MoMA: Multimodal LLM Adapter for Fast Personalized Image Generation

Authors: Kunpeng Song, Yizhe Zhu, Bingchen Liu, Qing Yan, Ahmed Elgammal, Xiao Yang

What

This paper introduces MoMA, an open-vocabulary and training-free personalized image generation model that excels in producing high-fidelity images with preserved object identity while adhering to text prompts.

Why

This paper addresses the limitations of existing personalized image generation methods that require extensive tuning, are confined to specific domains, or lack detail fidelity. MoMA offers a more efficient and versatile approach to personalization by leveraging the power of MLLMs, making it more accessible and applicable to a wider range of image generation tasks.

How

MoMA employs a multi-modal LLM adapter with fine-grained feature transfer. It utilizes a generative multi-modal decoder to extract and modify image features from a reference image based on the target text prompt. It also extracts object features from a white-background version of the reference image using the UNet’s self-attention layers. These features are then injected into a pre-trained UNet during image generation. The model is pre-trained in two stages: first, the multi-modal decoder is trained to generate contextualized image embeddings, and then the decoupled attention modules in the UNet are optimized.

Result

MoMA demonstrates superior detail accuracy and faithfulness to the target object across varied backgrounds in recontextualization tasks. For texture modification, it effectively alters the texture while preserving other visual features. Notably, it achieves this without per-instance tuning, making it efficient and readily applicable. Experiments show MoMA outperforms existing tuning-free methods both qualitatively and quantitatively in terms of detail fidelity, identity preservation, and prompt adherence. It also demonstrates generalizability by successfully integrating with various community-trained diffusion models.

LF

The paper acknowledges limitations in generating images with rare subjects or those containing text, where details might be lost. Future work could explore techniques to improve the model’s ability to handle such cases. Additionally, the paper highlights the potential misuse of the model for creating deceptive content and suggests careful consideration and implementation of safeguards before widespread deployment.

Abstract

In this paper, we present MoMA: an open-vocabulary, training-free personalized image model that boasts flexible zero-shot capabilities. As foundational text-to-image models rapidly evolve, the demand for robust image-to-image translation grows. Addressing this need, MoMA specializes in subject-driven personalized image generation. Utilizing an open-source, Multimodal Large Language Model (MLLM), we train MoMA to serve a dual role as both a feature extractor and a generator.
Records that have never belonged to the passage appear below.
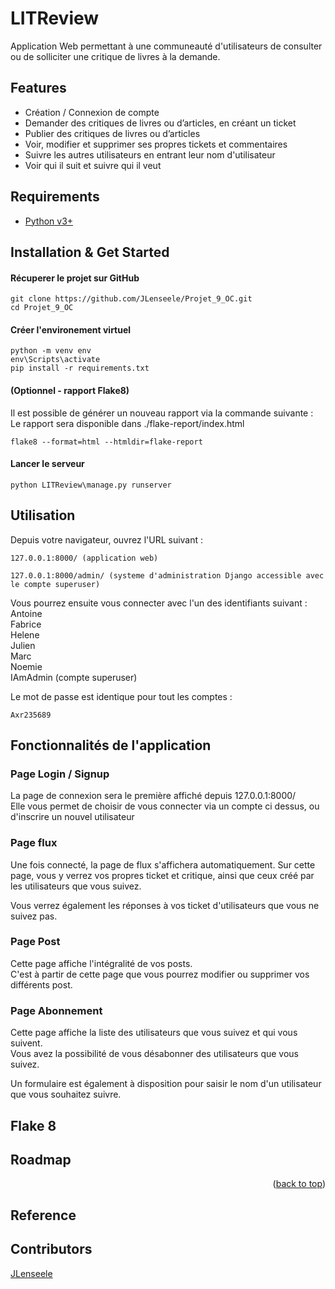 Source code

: <a name="readme-top"></a>
# LITReview

Application Web permettant à une communeauté d'utilisateurs de consulter ou de solliciter une critique de livres à la demande.

## Features

- Création / Connexion de compte 
- Demander des critiques de livres ou d’articles, en créant un ticket 
- Publier des critiques de livres ou d’articles
- Voir, modifier et supprimer ses propres tickets et commentaires
- Suivre les autres utilisateurs en entrant leur nom d'utilisateur
- Voir qui il suit et suivre qui il veut

## Requirements

+ [Python v3+](https://www.python.org/downloads/)

## Installation & Get Started

#### Récuperer le projet sur GitHub

    git clone https://github.com/JLenseele/Projet_9_OC.git
    cd Projet_9_OC

#### Créer l'environement virtuel

    python -m venv env
    env\Scripts\activate
    pip install -r requirements.txt
    
#### (Optionnel - rapport Flake8)  
Il est possible de générer un nouveau rapport via la commande suivante :  
Le rapport sera disponible dans ./flake-report/index.html

    flake8 --format=html --htmldir=flake-report
    
#### Lancer le serveur

    python LITReview\manage.py runserver

## Utilisation

Depuis votre navigateur, ouvrez l'URL suivant : 

    127.0.0.1:8000/ (application web)  
    
    127.0.0.1:8000/admin/ (systeme d'administration Django accessible avec le compte superuser)  
    
    
Vous pourrez ensuite vous connecter avec l'un des identifiants suivant :  
  Antoine  
	Fabrice  
	Helene  
	Julien  
	Marc  
	Noemie  
	IAmAdmin (compte superuser)  
  
Le mot de passe est identique pour tout les comptes :  

    Axr235689

## Fonctionnalités de l'application

### Page Login / Signup

La page de connexion sera le première affiché depuis 127.0.0.1:8000/  
Elle vous permet de choisir de vous connecter via un compte ci dessus, ou d'inscrire un nouvel utilisateur  

### Page flux

Une fois connecté, la page de flux s'affichera automatiquement.
Sur cette page, vous y verrez vos propres ticket et critique, ainsi que ceux créé par les utilisateurs que vous suivez.

Vous verrez également les réponses à vos ticket d'utilisateurs que vous ne suivez pas.

### Page Post

Cette page affiche l'intégralité de vos posts.  
C'est à partir de cette page que vous pourrez modifier ou supprimer vos différents post.

### Page Abonnement

Cette page affiche la liste des utilisateurs que vous suivez et qui vous suivent.  
Vous avez la possibilité de vous désabonner des utilisateurs que vous suivez.  

Un formulaire est également à disposition pour saisir le nom d'un utilisateur que vous souhaitez suivre.  

## Flake 8

## Roadmap

<p align="right">(<a href="#readme-top">back to top</a>)</p>
    
## Reference

## Contributors

[JLenseele](https://github.com/JLenseele)
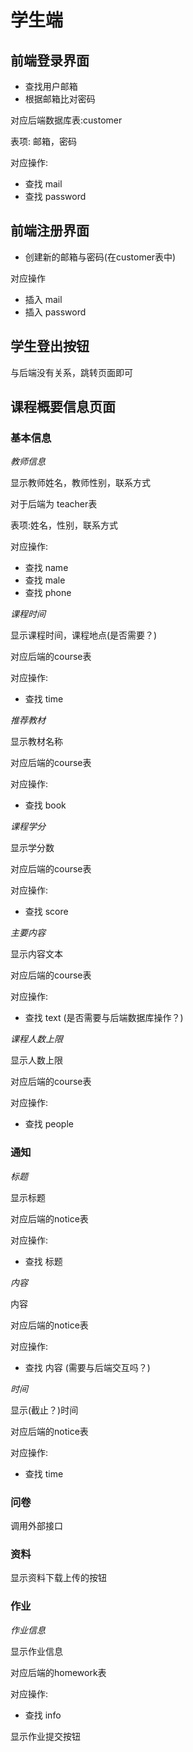 # 学生端

## 前端登录界面
- 查找用户邮箱
- 根据邮箱比对密码

对应后端数据库表:customer

表项: 邮箱，密码

对应操作:
- 查找 mail
- 查找 password

## 前端注册界面

- 创建新的邮箱与密码(在customer表中)

对应操作

- 插入 mail
- 插入 password

## 学生登出按钮
与后端没有关系，跳转页面即可

## 课程概要信息页面

### 基本信息

*教师信息*

显示教师姓名，教师性别，联系方式

对于后端为 teacher表

表项:姓名，性别，联系方式

对应操作:
- 查找 name
- 查找 male
- 查找 phone

*课程时间*

显示课程时间，课程地点(是否需要？)

对应后端的course表

对应操作:
- 查找 time

*推荐教材*

显示教材名称

对应后端的course表

对应操作:
- 查找 book

*课程学分*

显示学分数

对应后端的course表

对应操作:
- 查找 score

*主要内容*

显示内容文本

对应后端的course表

对应操作:
- 查找 text
(是否需要与后端数据库操作？)

*课程人数上限*

显示人数上限

对应后端的course表

对应操作:
- 查找 people

### 通知

*标题*

显示标题

对应后端的notice表

对应操作:
- 查找 标题

*内容*

内容

对应后端的notice表

对应操作:
- 查找 内容
(需要与后端交互吗？)

*时间*

显示(截止？)时间

对应后端的notice表

对应操作:
- 查找 time

### 问卷
调用外部接口

### 资料

显示资料下载上传的按钮

### 作业

*作业信息*

显示作业信息

对应后端的homework表

对应操作:
- 查找 info

显示作业提交按钮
This approach effectively synergizes reference image and text prompt information to produce valuable image features, facilitating an image diffusion model. To better leverage the generated features, we further introduce a novel self-attention shortcut method that efficiently transfers image features to an image diffusion model, improving the resemblance of the target object in generated images. Remarkably, as a tuning-free plug-and-play module, our model requires only a single reference image and outperforms existing methods in generating images with high detail fidelity, enhanced identity-preservation and prompt faithfulness. Our work is open-source, thereby providing universal access to these advancements.